Choose your own adventure
As some of you know, I have a son. I call him The Boych—short for Boychik, a Yiddish term of endearment for a young boy or young man. I raised him to Be brave and fly little birdie. Funny thing: He actually listened.
When he was six, we papered a wall-sized world map over his bed. Every night, we lay on our backs and imagined ourselves in faraway places. By the time he was nine, he planned armchair vacations for us using a play-money budget, and at 12 he went to flight camp. When he was 14, he joined the online crowdsourcing search party, to look for parts of Malaysia Airlines Flight 370, which had disappeared 38 minutes after takeoff, presumably over the South China Sea. Every day was an adventure in parenting!
Now, my Boych is 24 and I’ve dropped him at the airport. He’s off to Australia, and Singapore, and Honk Kong after that. Or maybe I’ve got the order wrong, which is entirely possible because he knows flight routes and global geography far better than I do. I’m still pretty adventurous, but after decades of wanderlust and a respectable amount of global travel, I feel only a wee bit of FOMO.
That’s disconcerting! Now that I have a real travel budget and a gazillion Chase miles, why do I hesitate to hop on a plane? When my Boych invites me to tag along, why do I demur?
Remember the Choose Your Own Adventure book series? As the story unfolds, young readers make choices for the characters.
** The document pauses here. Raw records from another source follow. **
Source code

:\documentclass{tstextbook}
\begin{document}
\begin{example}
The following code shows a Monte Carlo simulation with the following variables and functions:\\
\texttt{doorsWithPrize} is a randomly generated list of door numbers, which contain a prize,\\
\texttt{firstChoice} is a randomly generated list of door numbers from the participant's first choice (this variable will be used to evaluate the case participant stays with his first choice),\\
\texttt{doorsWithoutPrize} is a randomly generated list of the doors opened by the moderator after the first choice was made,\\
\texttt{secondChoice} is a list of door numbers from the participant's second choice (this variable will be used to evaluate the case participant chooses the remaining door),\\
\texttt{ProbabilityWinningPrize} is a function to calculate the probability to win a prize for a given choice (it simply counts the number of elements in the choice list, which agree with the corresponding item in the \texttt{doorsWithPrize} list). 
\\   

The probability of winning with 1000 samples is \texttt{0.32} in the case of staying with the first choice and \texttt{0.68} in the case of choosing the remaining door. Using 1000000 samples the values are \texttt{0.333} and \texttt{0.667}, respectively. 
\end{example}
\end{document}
There are many possible paths and endings, so if by page 20, the protagonist is dead, the reader can go back to the beginning and choose a different path.
Life isn’t exactly like that. We can’t go back for a re-do, but we can still create our own adventures. Here’s how.
First step: Define (or re-define) the concept. If you’re like me, it’s hard to veer from what we know. Based on habit or history, the scope and scale of our world seem fixed. So I’m trying to think in new ways about what constitutes an adventure. Can it be plotting a new route on foot or on my bike? Or reaching out to make a new friend? I just read a novel about a girl who rides around on the Paris Metro giving away books. I felt like I was there.
Step two: Re-consider what matters now. I’ve never actually had a bucket list, but many people do. If looking at your old list makes your feel like you’re staring into a closet full of clothes that no longer fit you, maybe it’s time to build a new adventure wardrobe. Or not. Instead of making list of the places you want to go, maybe make a list of the things you really care about now. Pursuing those things might take you outside yourself.
Step three: Quit comparing! When I see friends on Favcebook sailing in Croatia, or eating street food in Saigon, I feel so set in my ways. All I seem to do is drive back and forth to visit my Mountain Mensch. Or I take my van to a certain beach town in California, where I rent and Air BnB. But who’s to say a cold plunge in the Pacific isn’t an adventure. Or that learning to love isn’t making me brave.
I guess the bottom line is that we get to decide for ourselves. What, for each of us, is boring? And—at the other extreme—what creates so much anxiety that we can’t get out of bed. Somewhere in the middle is where we find flow.
In that flow state, we feel free. And brave.
We take somewhat uncomfortable risks
We get off our asses and go someplace new.